# Task requirements:
For the records below, say how many lines contain the string "schematics". Give the number only.

Collected data:
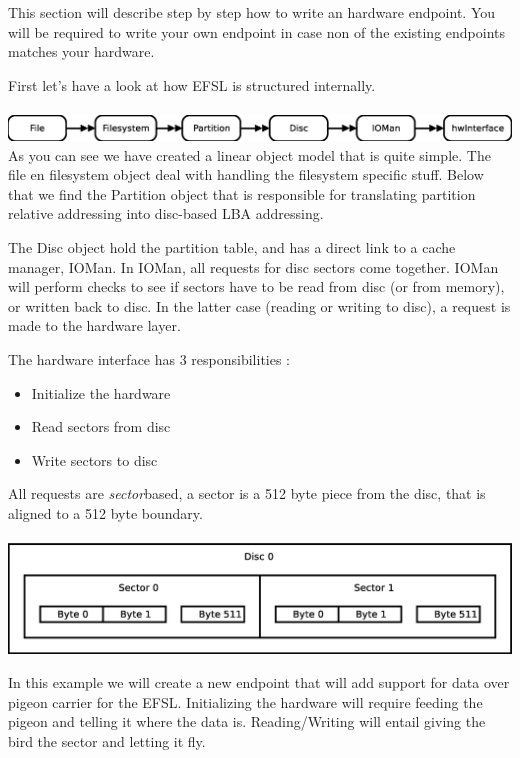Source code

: \label{hwdriver}
This section will describe step by step how to write an hardware endpoint.
You will be required to write your own endpoint in case non of the existing endpoints
matches your hardware.

First let's have a look at how EFSL is structured internally.\\\\
\includegraphics[scale=0.4]{schematics/objectmodel.eps}\\

As you can see we have created a linear object model that is quite simple.
The file en filesystem object deal with handling the filesystem specific stuff.
Below that we find the Partition object that is responsible for translating partition
relative addressing into disc-based LBA addressing.

The Disc object hold the partition table, and has a direct link to a cache manager, IOMan.
In IOMan, all requests for disc sectors come together. IOMan will perform checks to see
if sectors have to be read from disc (or from memory), or written back to disc.
In the latter case (reading or writing to disc), a request is made to the hardware layer.

The hardware interface has 3 responsibilities :
\begin{itemize}
	\item Initialize the hardware
	\item Read sectors from disc
	\item Write sectors to disc
\end{itemize}

All requests are \textsl{sector}based, a sector is a 512 byte piece from the disc, that is aligned to
a 512 byte boundary.\\\\
\includegraphics[scale=0.4]{schematics/sector.eps}

In this example we will create a new endpoint that will add support for data over pigeon carrier
for the EFSL. Initializing the hardware will require feeding the pigeon and telling it where the
data is. Reading/Writing will entail giving the bird the sector and letting it fly.

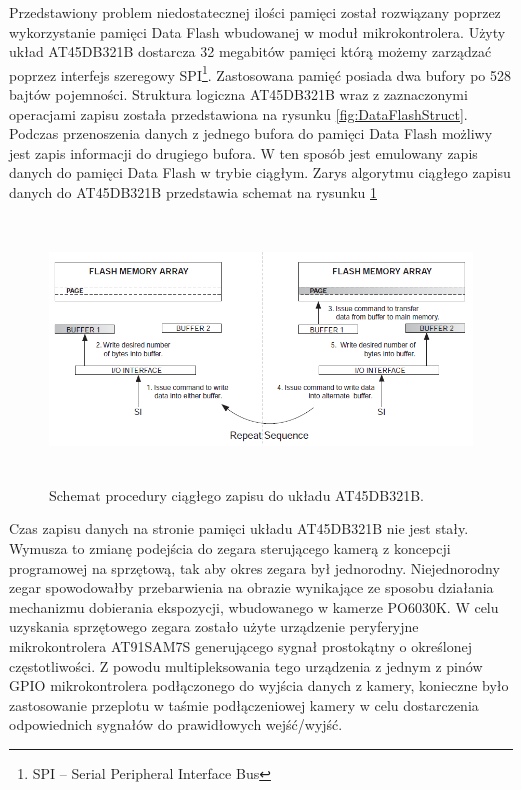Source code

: Przedstawiony problem niedostatecznej ilości pamięci został rozwiązany poprzez wykorzystanie pamięci Data Flash wbudowanej w moduł mikrokontrolera. Użyty układ AT45DB321B\cite{AT45DB321BDataSheet} dostarcza 32 megabitów pamięci którą możemy zarządzać poprzez interfejs szeregowy SPI\footnote{SPI -- Serial Peripheral Interface Bus}. Zastosowana pamięć posiada dwa bufory po 528 bajtów pojemności. Struktura logiczna AT45DB321B wraz z zaznaczonymi operacjami zapisu została przedstawiona na rysunku \ref{fig:DataFlashStruct}.  Podczas przenoszenia danych z jednego bufora do pamięci Data Flash możliwy jest zapis informacji do drugiego bufora. W ten sposób jest emulowany zapis danych do pamięci Data Flash w trybie ciągłym. Zarys algorytmu ciągłego zapisu danych do AT45DB321B przedstawia schemat na rysunku \ref{fig:DataFlashConstantWrite}

\begin{figure}[ht!]
 \centering \includegraphics[height=70mm]{../images/ch04/dataflash_constant_write.png}
 \caption{Schemat procedury ciągłego zapisu do układu AT45DB321B\cite{AT45DB321BApplicationNote}.}
 \label{fig:DataFlashConstantWrite}
\end{figure}

Czas zapisu danych na stronie pamięci układu AT45DB321B nie jest stały. Wymusza to zmianę podejścia do zegara sterującego kamerą z koncepcji programowej na sprzętową, tak aby okres zegara był jednorodny. Niejednorodny zegar spowodowałby przebarwienia na obrazie wynikające ze sposobu działania mechanizmu dobierania ekspozycji, wbudowanego w kamerze PO6030K. W celu uzyskania sprzętowego zegara zostało użyte urządzenie peryferyjne mikrokontrolera AT91SAM7S generującego sygnał prostokątny o określonej częstotliwości. Z powodu multipleksowania tego urządzenia z jednym z pinów GPIO mikrokontrolera podłączonego do wyjścia danych z kamery, konieczne było zastosowanie przeplotu w taśmie podłączeniowej kamery w celu dostarczenia odpowiednich sygnałów do prawidłowych wejść/wyjść.

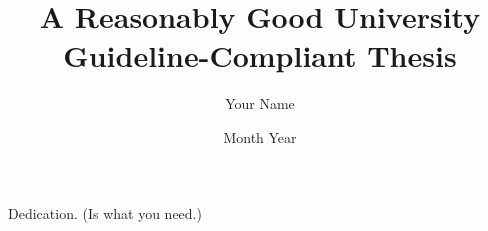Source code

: \documentclass[oneside,nogutter,hidelinks]{glasgowthesis}
\begin{document}
\pagestyle{empty}

\title{A Reasonably Good University Guideline-Compliant Thesis}
\author{Your Name}
\date{Month Year}

\maketitle

\cleardoublepage



\newpage


\newpage


\cleardoublepage
\vspace*{1.75in}
\begin{flushright} Dedication. (Is what you need.)\end{flushright}








\tableofcontents
\listoftables
\listoffigures
\cleardoublepage
\pagestyle{fancy}
\setcounter{page}{1}
\end{document}
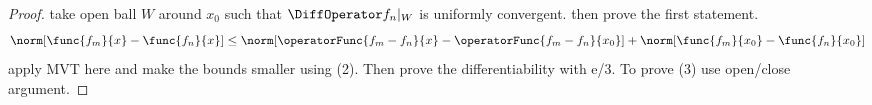 \begin{proof}
    take open ball \(W\) around \(x_0\) such that \(\DiffOperator f_n|_W\) is uniformly convergent. then prove the first statement.
    \begin{equation*}
        \norm[\func{f_m}{x} - \func{f_n}{x}] \leq \norm[\operatorFunc{f_m - f_n}{x} - \operatorFunc{f_m - f_n}{x_0}] + \norm[\func{f_m}{x_0} - \func{f_n}{x_0}]
    \end{equation*}
    apply MVT here and make the bounds smaller using (2). Then prove the differentiability with e/3. To prove (3) use open/close argument.
\end{proof}

\begin{corollary}

\end{corollary}
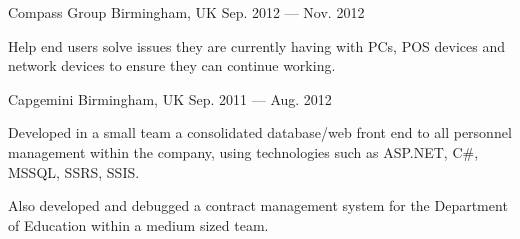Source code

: \begin{cventries}
    {Compass Group} %
    {Birmingham, UK} %
    {Sep. 2012 — Nov. 2012} %
    {
	    \begin{cvitems} %
	    \item {Help end users solve issues they are currently having with PCs, POS devices and network devices to ensure they can continue working.}
	    \end{cvitems}
    }

    {Capgemini} %
    {Birmingham, UK} %
    {Sep. 2011 — Aug. 2012} %
    {
	    \begin{cvitems} %
	    \item {Developed in a small team a consolidated database/web front end to all personnel management within the company, using technologies such as ASP.NET, C\#, MSSQL, SSRS, SSIS.}
	    \item {Also developed and debugged a contract management system for the Department of Education within a medium sized team.}
	    \end{cvitems}
    }

\end{cventries}
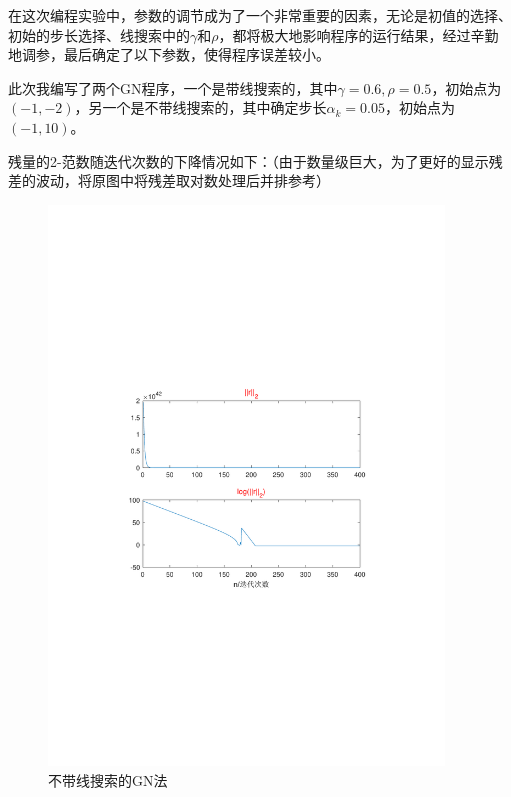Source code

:在这次编程实验中，参数的调节成为了一个非常重要的因素，无论是初值的选择、初始的步长选择、线搜索中的$\gamma$和$\rho$，都将极大地影响程序的运行结果，经过辛勤地调参，最后确定了以下参数，使得程序误差较小。

此次我编写了两个GN程序，一个是带线搜索的，其中$\gamma=0.6,\rho=0.5$，初始点为$(-1,-2)$，另一个是不带线搜索的，其中确定步长$\alpha_k=0.05$，初始点为$(-1,10)$。

残量的2-范数随迭代次数的下降情况如下：（由于数量级巨大，为了更好的显示残差的波动，将原图中将残差取对数处理后并排参考）

\begin{figure}[H]
\centering
\includegraphics[width=10.5cm]{fig/6_3.pdf}
\caption{不带线搜索的GN法}
\end{figure}

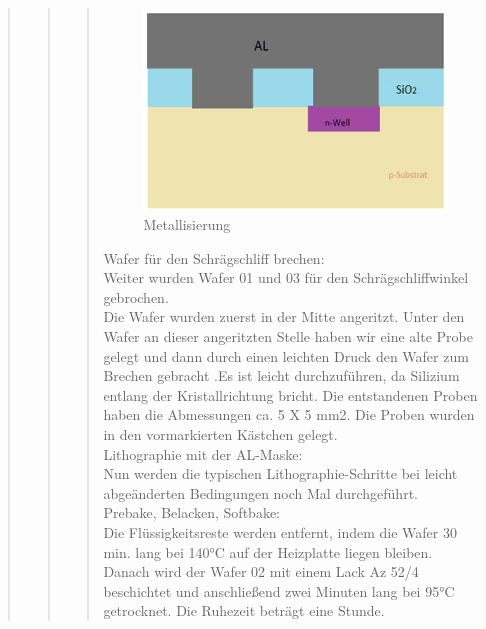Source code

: \begin{quote}
\begin{quote}
\begin{quote}
    		\begin{figure}[H]
				\hspace{3 cm}
                  \includegraphics[scale=1, trim = 0cm 0cm 0cm 0cm,clip]
                	{./HerstellungBilder/Wafer02NachderMetallisierung.png}
                  \caption{Metallisierung}
                \label{fig:metall}
            \end{figure}
            
    	\vspace{2em}
    	
    	Wafer für den Schrägschliff brechen:\\
 
		Weiter wurden Wafer 01 und 03 für den Schrägschliffwinkel gebrochen.\\
		Die Wafer wurden zuerst in der Mitte angeritzt. Unter den Wafer an 
		dieser angeritzten Stelle haben wir eine alte Probe gelegt und dann 
		durch einen leichten Druck den Wafer zum Brechen gebracht .Es ist leicht 
		durchzuführen, da Silizium entlang der Kristallrichtung bricht. Die 
		entstandenen Proben haben die Abmessungen ca. 5 X 5 mm2. Die Proben 
		wurden in den vormarkierten Kästchen gelegt.\\

		Lithographie mit der AL-Maske:\\

		Nun werden die typischen Lithographie-Schritte bei leicht abgeänderten 
		Bedingungen noch Mal durchgeführt.\\

		Prebake, Belacken, Softbake: \\

		Die Flüssigkeitsreste werden entfernt, indem die Wafer 30 min. lang bei 
		140°C auf der Heizplatte liegen bleiben.\\

		Danach wird der Wafer 02 mit einem Lack  Az 52/4 beschichtet und 
		anschließend zwei Minuten lang bei 95°C getrocknet. Die Ruhezeit 
		beträgt eine Stunde.\\


\end{quote}
\end{quote}
\end{quote}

# Answer space:
2